I have come to realize a different side to my healing in this chaos of a year I have had, and it has open up more trust, connection, care, and support in therapy that I never allowed myself to feel before, or think I was worth – today I know different.
I believe that this new found part in my healing in therapy, is what also got me to get back into weight lifting. It gave me a new sense of self worth – and I thank my therapist for helping me to open that door by ONE WORD “change” ..
It’s not about ME – it’s about someone else, but I am willing to make the change for me, even though it’s not my change to make.
This was more than 5 minutes, but today I made a change and made it 10 🙂
August 31, 2012 at 3:09 PM
So courageous a post!
I am doing the same … with a sponsor and am working on healing my body as well … a slow-carb diet to begin …
I was so taken with your therapists words, “sometimes we have to make the change, because someone else won’t” . I feel a blog post of my own will stem from that; I hope you don’t mind, I will link the post here, should it be written.
I am so going through that with a few people, and while my sponsor didn’t say those exact words she did say “this is not yours” … so I change how I react or respond, not an easy task!
I’m so happy I stopped by for the 5MF!
August 31, 2012 at 5:07 PM
Hi Andrea… I am glad that my post helped! It was one of those things where my therapist and I scratched our heads for a long time around something, and it all came to change.. changing how it effected me, change how to see it, change how to move away from it, change how to perceive it.. at first I was defensive – “why should I change if I have been told time and time again it wasn’t about me” . until I realized and he made me realize something completely different .. and it worked.. it has changed MANY things like I stated in my blog.
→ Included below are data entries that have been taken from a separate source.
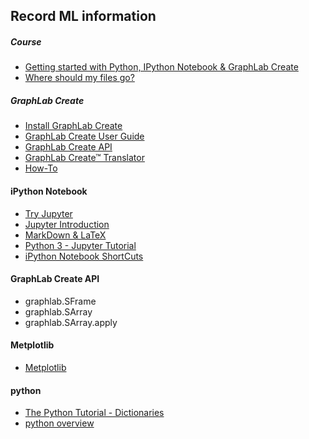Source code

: Record ML information
---------------------------------------------
##### Course
- [Getting started with Python, IPython Notebook & GraphLab Create](https://www.coursera.org/learn/ml-foundations/supplement/5HQGl/reading-getting-started-with-python-ipython-notebook-graphlab-create)
- [Where should my files go?](https://www.coursera.org/learn/ml-foundations/supplement/IT04V/reading-where-should-my-files-go)

##### GraphLab Create
- [Install GraphLab Create](https://dato.com/download/install-graphlab-create.html)
- [GraphLab Create User Guide](https://dato.com/learn/userguide/index.html)
- [GraphLab Create API](https://dato.com/products/create/docs/graphlab.data_structures.html)
- [GraphLab Create™ Translator](https://dato.com/learn/translator/)
- [How-To](https://dato.com/learn/how-to/)

#### iPython Notebook
- [Try Jupyter](https://try.jupyter.org/)
- [Jupyter Introduction](http://nbviewer.jupyter.org/github/twistedhardware/mltutorial/blob/master/notebooks/jupyter/1.Introduction.ipynb)
- [MarkDown & LaTeX](http://nbviewer.jupyter.org/github/twistedhardware/mltutorial/blob/master/notebooks/jupyter/2.%20Markdown%20%26%20LaTeX.ipynb)
- [Python 3 - Jupyter Tutorial](http://nbviewer.jupyter.org/github/twistedhardware/mltutorial/blob/master/notebooks/jupyter/3.%20Python%20Basics.ipynb)
- [iPython Notebook ShortCuts](https://sowingseasons.com/blog/reference/2016/01/jupyter-keyboard-shortcuts/23298516)

#### GraphLab Create API
- graphlab.SFrame
- graphlab.SArray
- graphlab.SArray.apply

#### Metplotlib
- [Metplotlib](http://matplotlib.org/)

#### python
- [The Python Tutorial - Dictionaries](https://docs.python.org/2/tutorial/datastructures.html#dictionaries)
- [python overview](http://pydoing.blogspot.tw/2010/12/python-overview.html)



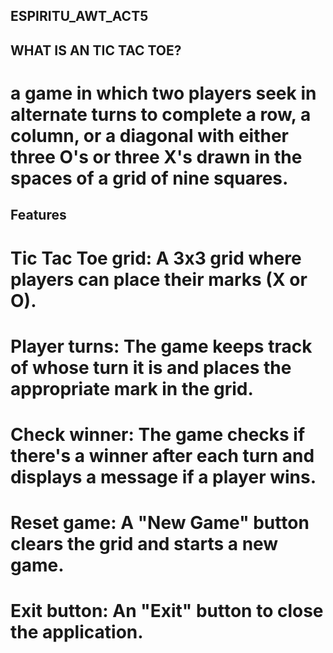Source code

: ## ESPIRITU_AWT_ACT5

## WHAT IS AN TIC TAC TOE?
# a game in which two players seek in alternate turns to complete a row, a column, or a diagonal with either three O's or three X's drawn in the spaces of a grid of nine squares.

## Features
# Tic Tac Toe grid: A 3x3 grid where players can place their marks (X or O).
# Player turns: The game keeps track of whose turn it is and places the appropriate mark in the grid.
# Check winner: The game checks if there's a winner after each turn and displays a message if a player wins.
# Reset game: A "New Game" button clears the grid and starts a new game.
# Exit button: An "Exit" button to close the application.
Today in session we talked more about it, and it was a great great session! and the more and more we talk about it and work with it, the more sense it makes, and it feels good, it’s empowering not to be stuck!
September 1, 2012 at 12:47 AM
I agree. Like I said I am doing quite the same therapeutic workout with my sponsor. I am actually almost done with a workshop we are doing called “love is a choice”.
It truly is amazing how a simple phrase can do such a profound work in a soul … with just a change of the view.
I am overjoyed to hear that you are being empowered by the work you are doing.
I’d like for you to visit my tumblr account … I created a photo with that phrase … you may use it as your own, as you are the inspiration.
Go here: http://www.tumblr.com/blog/ahutch127
September 1, 2012 at 12:56 AM
Hi Andrea… I tried to access the link you gave me and it said access denied?? I wanna see … now you have me all excited 🙂
Thank you again for your responses.. it looks like we have a lot in common!
September 1, 2012 at 4:28 PM
Ok … are you on tumblr? or Facebook? The photo can be accessed both ways … but let me see … maybe you can get there with this link … it’s my photography page.
September 1, 2012 at 4:29 PM
I just sent you a friend request on FB … Andrea O’Donnell Hutchinson. 🙂
September 1, 2012 at 5:47 PM
Andrea… I LOVE IT!!!! I sent it to Andy, I am sure he will find that a GOD like thing to see that from someone who never knew me before.. that is awesome 🙂 and thank you for adding me on facebook..
September 1, 2012 at 6:21 PM
We seem to have a lot in common. My sponsor also finds that these types of encounters are “A God thing”, as she like to put it … of course I am well aware that God puts us together when it is time.